Crucibles of Black Empowerment tracks the “unique political cultures” of black Chicagoan communities from the Depression onward. It’s the story of the social-turned-political devices that people, particularly women, relied on to instigate change. Jeffrey Helgeson, a historian at Texas State University, presents various stories of community leaders who used the institutions at their disposal. For example, Helgeson shows how Addie Wyatt, an activist, “did what thousands of women and men like her have done for generations” and “built independent, ‘parallel’ black institutions that sought to improve the quality of life in their communities and to construct a base for greater economic and political power.” Her story, and many others like it, shows that when the governing body fails to support its citizens, those citizens respond with strategic voracity.

The reclamation of power often begins as heavy community involvement, accruing political influence through collective expansion that nonetheless contains identifiable leaders.

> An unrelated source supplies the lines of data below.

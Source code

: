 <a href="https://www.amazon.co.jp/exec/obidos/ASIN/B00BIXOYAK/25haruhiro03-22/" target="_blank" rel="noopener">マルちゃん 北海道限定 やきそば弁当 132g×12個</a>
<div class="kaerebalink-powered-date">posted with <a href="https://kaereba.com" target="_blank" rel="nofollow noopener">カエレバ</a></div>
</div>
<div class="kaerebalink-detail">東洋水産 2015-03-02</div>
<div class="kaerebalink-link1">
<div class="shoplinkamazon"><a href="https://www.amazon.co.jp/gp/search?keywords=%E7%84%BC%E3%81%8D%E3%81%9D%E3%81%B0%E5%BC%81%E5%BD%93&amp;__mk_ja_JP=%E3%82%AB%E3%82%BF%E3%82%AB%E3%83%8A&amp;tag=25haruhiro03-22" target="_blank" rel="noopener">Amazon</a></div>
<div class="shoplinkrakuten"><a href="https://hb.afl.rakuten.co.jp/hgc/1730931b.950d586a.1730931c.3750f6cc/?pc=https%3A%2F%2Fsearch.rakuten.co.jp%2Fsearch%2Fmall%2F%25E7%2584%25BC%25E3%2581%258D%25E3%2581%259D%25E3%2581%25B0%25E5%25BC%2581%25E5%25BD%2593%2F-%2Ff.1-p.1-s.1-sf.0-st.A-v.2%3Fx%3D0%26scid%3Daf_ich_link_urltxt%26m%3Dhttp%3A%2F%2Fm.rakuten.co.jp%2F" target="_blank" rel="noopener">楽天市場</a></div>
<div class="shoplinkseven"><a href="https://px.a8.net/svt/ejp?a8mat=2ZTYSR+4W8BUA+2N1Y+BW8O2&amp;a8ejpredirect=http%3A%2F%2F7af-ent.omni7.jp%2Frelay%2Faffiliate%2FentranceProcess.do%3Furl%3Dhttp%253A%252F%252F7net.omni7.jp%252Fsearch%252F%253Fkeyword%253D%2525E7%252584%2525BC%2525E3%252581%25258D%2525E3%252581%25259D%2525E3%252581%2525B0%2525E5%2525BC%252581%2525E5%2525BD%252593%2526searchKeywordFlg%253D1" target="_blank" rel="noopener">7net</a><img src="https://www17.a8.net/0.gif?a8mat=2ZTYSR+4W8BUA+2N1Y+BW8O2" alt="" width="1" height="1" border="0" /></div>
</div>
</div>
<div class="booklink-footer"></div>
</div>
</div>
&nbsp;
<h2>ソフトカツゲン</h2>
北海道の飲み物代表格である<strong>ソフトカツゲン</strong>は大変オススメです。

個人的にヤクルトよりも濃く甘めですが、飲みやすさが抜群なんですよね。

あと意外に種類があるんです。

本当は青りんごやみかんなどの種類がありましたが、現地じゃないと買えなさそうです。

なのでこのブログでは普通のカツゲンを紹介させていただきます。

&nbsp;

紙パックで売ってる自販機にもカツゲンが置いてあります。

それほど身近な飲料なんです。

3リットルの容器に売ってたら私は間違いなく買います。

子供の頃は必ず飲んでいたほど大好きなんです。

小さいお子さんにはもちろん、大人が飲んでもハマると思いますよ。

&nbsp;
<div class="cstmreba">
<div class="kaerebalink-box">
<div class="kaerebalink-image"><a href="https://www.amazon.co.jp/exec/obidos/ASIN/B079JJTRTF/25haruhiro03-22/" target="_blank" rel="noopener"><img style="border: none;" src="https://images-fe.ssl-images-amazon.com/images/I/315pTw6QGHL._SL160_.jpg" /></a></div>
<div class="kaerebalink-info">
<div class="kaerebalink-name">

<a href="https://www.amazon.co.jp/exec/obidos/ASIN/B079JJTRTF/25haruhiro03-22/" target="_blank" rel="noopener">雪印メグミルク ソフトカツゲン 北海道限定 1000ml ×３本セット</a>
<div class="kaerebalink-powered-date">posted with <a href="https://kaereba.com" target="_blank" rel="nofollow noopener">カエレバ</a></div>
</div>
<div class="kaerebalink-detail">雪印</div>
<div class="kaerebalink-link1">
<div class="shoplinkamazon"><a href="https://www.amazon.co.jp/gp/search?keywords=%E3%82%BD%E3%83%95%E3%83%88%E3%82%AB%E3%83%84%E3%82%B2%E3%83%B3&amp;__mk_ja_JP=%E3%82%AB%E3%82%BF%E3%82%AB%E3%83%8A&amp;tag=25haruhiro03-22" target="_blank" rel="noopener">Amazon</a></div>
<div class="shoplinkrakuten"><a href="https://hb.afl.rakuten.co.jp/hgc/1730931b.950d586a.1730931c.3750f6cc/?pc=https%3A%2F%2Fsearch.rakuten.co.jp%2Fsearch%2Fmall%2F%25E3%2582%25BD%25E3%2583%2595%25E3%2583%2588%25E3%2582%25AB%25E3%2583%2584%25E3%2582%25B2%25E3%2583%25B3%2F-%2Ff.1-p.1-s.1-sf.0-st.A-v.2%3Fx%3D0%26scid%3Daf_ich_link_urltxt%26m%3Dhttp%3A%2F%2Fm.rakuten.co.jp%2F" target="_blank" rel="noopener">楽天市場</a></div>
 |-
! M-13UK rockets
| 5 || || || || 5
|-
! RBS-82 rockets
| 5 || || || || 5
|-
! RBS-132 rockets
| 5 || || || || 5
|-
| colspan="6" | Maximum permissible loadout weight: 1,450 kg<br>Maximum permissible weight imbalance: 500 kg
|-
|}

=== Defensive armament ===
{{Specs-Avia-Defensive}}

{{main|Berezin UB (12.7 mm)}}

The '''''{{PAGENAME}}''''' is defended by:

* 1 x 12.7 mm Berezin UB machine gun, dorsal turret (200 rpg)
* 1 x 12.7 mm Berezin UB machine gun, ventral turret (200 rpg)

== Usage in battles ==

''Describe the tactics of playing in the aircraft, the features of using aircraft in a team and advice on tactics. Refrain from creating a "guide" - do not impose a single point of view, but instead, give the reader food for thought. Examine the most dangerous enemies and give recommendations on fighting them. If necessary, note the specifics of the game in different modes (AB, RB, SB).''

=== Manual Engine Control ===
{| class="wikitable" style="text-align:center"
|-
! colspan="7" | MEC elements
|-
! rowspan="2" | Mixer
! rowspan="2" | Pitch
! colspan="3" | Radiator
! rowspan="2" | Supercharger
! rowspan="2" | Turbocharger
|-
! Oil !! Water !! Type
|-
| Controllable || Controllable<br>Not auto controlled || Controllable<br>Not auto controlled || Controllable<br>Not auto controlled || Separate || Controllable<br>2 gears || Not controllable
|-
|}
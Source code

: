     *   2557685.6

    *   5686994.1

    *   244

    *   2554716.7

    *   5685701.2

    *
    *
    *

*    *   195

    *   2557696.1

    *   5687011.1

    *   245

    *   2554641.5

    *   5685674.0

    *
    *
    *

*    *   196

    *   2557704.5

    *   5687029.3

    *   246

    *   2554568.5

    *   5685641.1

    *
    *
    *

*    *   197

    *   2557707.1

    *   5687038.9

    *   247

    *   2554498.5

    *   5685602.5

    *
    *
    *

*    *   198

These leaders—community organizers—came to the forefront of social justice and activism during the 1930s, backed by popular institutions: the church, the union, the neighborhood. As Crucibles treads this past through five decades, it gives a glimpse of the people who make up Chicago’s unsettling racial history.

Crucibles puts forth the idea that the pursuit of justice is a dichotomous arrangement—the personal intersecting with the political. Helgeson observes that “black activists saw the connections between work and community, politics and everyday life, and individual opportunity and collective well-being.” Institutions whose services are intended for individual experience or fulfillment are also those in which the means of socio-political power presents themselves.

For instance, Georgia Lawson used the political clout of Olivet Baptist Church in Bronzeville to address the housing and food issues families like hers faced during the Depression. Her efforts made her a delegate to Governor Henry Horner, whom she pressured into addressing the South Side Merchants Cooperative, which, peddling misinformation, sought to persuade city officials to end poverty relief programs with cash benefits.

The “broad black freedom struggle,” as Helgeson terms it, is not a linear improvement. We come to see progress as a series of hills and valleys: from pre-Depressio to post-Depression, pre-World War to post-World War II. Helgeson describes in encyclopedic detail the trends of employment and how they oscillate. However, his study is as much about the specificity of individual circumstance as it is about the sweeping issues they prove; social activism—its methods, audience, and trajectory—is as unique to local situations as the systemic issues it pushes back against are generalized.

The idea of fighting for one’s community becomes a test of how well political connections can be used on behalf of working people. Helgeson is clear that the government during this time was particularly unfair and deaf to black communities. He does not romanticize the response of black people and black leaders but instead details the various, though limited, connections and makeshift routes they formed in the place of social and federal establishments—establishments such as the United States Employment Service (USES), responsible for issuing Certificates of Availability, which “generally reinforced racial discrimination in the labor market.”

In regard to the book’s narrative, it felt more like an exercise in the sheer quantity of experiences accounted for than an analysis of power dynamics in Chicago. We get a comprehensive account of Chicago’s changing racial landscape, but we don’t hear much of Helgeson’s voice outside of his research.

Though Helgeson insists on the importance of the individual in racial progress, exceptional cases do not equate to many opportunities for the masses. The political accomplishments of activists like Addie Wyatt are lined up against Helgeson’s conclusion that inequality cannot be completely remedied by “individual action and procedural reform,” but such challenges risk being overlooked as the activists are given his exhaustive focus.

What the compromises leaders made in accord with structures of race, status, and gender yielded, he writes, were more “radical visions of the global struggle against imperialism and inequality.” Progress is not a synonym for equality, but Helgeson celebrates it as if it were just as impressive, considering the obstacles.

Jeffrey Helgeson, Crucibles of Black Empowerment, University of Chicago Press. 368 pages.